**Work task**
Check each line of the material that follows, and copy those holding the string "include".

════════════════════

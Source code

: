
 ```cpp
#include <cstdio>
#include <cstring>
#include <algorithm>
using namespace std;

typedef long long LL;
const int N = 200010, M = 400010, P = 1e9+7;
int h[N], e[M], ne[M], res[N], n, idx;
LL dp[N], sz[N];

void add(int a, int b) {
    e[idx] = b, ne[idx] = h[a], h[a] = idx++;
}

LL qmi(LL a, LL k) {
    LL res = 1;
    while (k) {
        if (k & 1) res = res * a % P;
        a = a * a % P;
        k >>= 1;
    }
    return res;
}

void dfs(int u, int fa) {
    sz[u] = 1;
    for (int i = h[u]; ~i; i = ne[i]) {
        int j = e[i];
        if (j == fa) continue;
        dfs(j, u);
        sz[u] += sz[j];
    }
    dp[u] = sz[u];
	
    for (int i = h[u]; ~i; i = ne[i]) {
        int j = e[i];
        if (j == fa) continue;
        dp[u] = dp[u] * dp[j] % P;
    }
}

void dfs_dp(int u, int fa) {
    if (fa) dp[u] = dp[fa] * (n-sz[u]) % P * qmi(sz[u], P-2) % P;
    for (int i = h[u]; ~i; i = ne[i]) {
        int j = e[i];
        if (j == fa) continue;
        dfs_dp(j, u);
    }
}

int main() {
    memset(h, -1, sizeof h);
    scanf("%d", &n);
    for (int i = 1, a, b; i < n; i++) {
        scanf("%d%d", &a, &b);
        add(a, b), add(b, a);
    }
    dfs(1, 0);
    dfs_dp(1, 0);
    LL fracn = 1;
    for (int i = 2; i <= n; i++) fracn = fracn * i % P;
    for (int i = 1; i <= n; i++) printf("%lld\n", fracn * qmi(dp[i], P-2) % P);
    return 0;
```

════════════════════

**Answer space**
#include <cstdio>
#include <cstring>
#include <algorithm>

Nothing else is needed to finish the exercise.